Yeter…
Yanıma gel ey yâr yanıma artık,
El gibi uzaktan baktığın yeter… Tak etti ayrılık canıma artık, Şu garip bağrımı yaktığın yeter… Bir suç mu işledim sevmekle seni, Söyle neden böyle üzersin beni. Kıskanıp yıllardır Vuslat buseni, Bir düşe bin hüzün taktığın yeter… Diyemem derdimi, sığmaz lehçeme, Hep yeis doldurdun ümit bohçama. Her bahar inatla gönül bahçeme, Istırap tohumu ektiğin yeter… Bir ömür el ele vermek dururken, Sevginin hazzına ermek dururken, Saçını göğsüme sermek dururken, Gönlüme dert olup aktığın yeter… Ne olur bakışın bir ümit versin, Muhabbet bağımda neş’e güversin. Yoksa sen bir başka yâr mı seversin, Aklıma bin şüphe soktuğun yeter… Ben zaten ezelden baht-ı karayım, Açtığım yarayı nasıl sarayım.
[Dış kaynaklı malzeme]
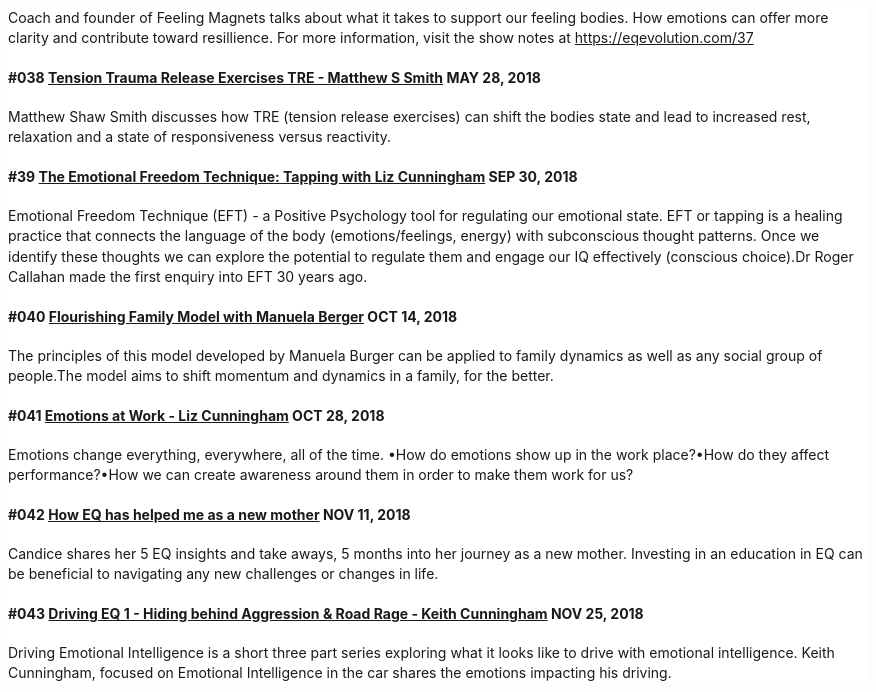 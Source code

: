Coach and founder of Feeling Magnets talks about what it takes to support our feeling bodies. How emotions can offer more clarity and contribute toward resillience. For more information, visit the show notes at https://eqevolution.com/37

#### #038 [Tension Trauma Release Exercises TRE - Matthew S Smith](https://podcasts.apple.com/us/podcast/tension-trauma-release-exercises-tre-matthew-s-smith-038/id1288535512?i=1000412424826) MAY 28, 2018  

Matthew Shaw Smith discusses how TRE (tension release exercises) can shift the bodies state and lead to increased rest, relaxation and a state of responsiveness versus reactivity.

#### #39 [The Emotional Freedom Technique: Tapping with Liz Cunningham](https://podcasts.apple.com/us/podcast/emotional-freedom-technique-tapping-liz-cunningham/id1288535512?i=1000420766846) SEP 30, 2018  

Emotional Freedom Technique (EFT) - a Positive Psychology tool for regulating our emotional state. EFT or tapping is a healing practice that connects the language of the body (emotions/feelings, energy) with subconscious thought patterns. Once we identify these thoughts we can explore the potential to regulate them and engage our IQ effectively (conscious choice).Dr Roger Callahan made the first enquiry into EFT 30 years ago.

#### #040 [Flourishing Family Model with Manuela Berger](https://podcasts.apple.com/us/podcast/flourishing-family-model-with-manuela-berger-040/id1288535512?i=1000421801609) OCT 14, 2018  

The principles of this model developed by Manuela Burger can be applied to family dynamics as well as any social group of people.The model aims to shift momentum and dynamics in a family, for the better.

#### #041 [Emotions at Work - Liz Cunningham](https://podcasts.apple.com/us/podcast/emotions-at-work-liz-cunningham-041/id1288535512?i=1000422730962) OCT 28, 2018  

Emotions change everything, everywhere, all of the time. •How do emotions show up in the work place?•How do they affect performance?•How we can create awareness around them in order to make them work for us?

#### #042 [How EQ has helped me as a new mother](https://podcasts.apple.com/us/podcast/how-eq-has-helped-me-as-a-new-mother-042/id1288535512?i=1000423626730) NOV 11, 2018  

Candice shares her 5 EQ insights and take aways, 5 months into her journey as a new mother. Investing in an education in EQ can be beneficial to navigating any new challenges or changes in life. 

#### #043 [Driving EQ 1 - Hiding behind Aggression & Road Rage - Keith Cunningham](https://podcasts.apple.com/us/podcast/driving-eq-1-hiding-behind-aggression-road-rage-keith/id1288535512?i=1000424522807) NOV 25, 2018  

Driving Emotional Intelligence is a short three part series exploring what it looks like to drive with emotional intelligence. Keith Cunningham, focused on Emotional Intelligence in the car shares the emotions impacting his driving.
Sensiz bir virane gönül sarayım, Kurduğum hayali yıktığın yeter… Aşkın bir ismi de keder mi bilmem, Hasretinle ömrüm heder mi bilmem. Kalbin bir gün insaf eder mi bilmem, Yarama tuz-biber döktüğün yeter… Vuslatın hayattır, hasretin zulüm, Firkate kıyasla evladır ölüm. Son bulsun lütfet de çilem be gülüm, Beynime gam mıhı çaktığın yeter… Veli BOSTANCI |
Gönülden çıkmanları olduğu gibi ne güzel aksettirmissin
ustaca teşekürler
selamlar.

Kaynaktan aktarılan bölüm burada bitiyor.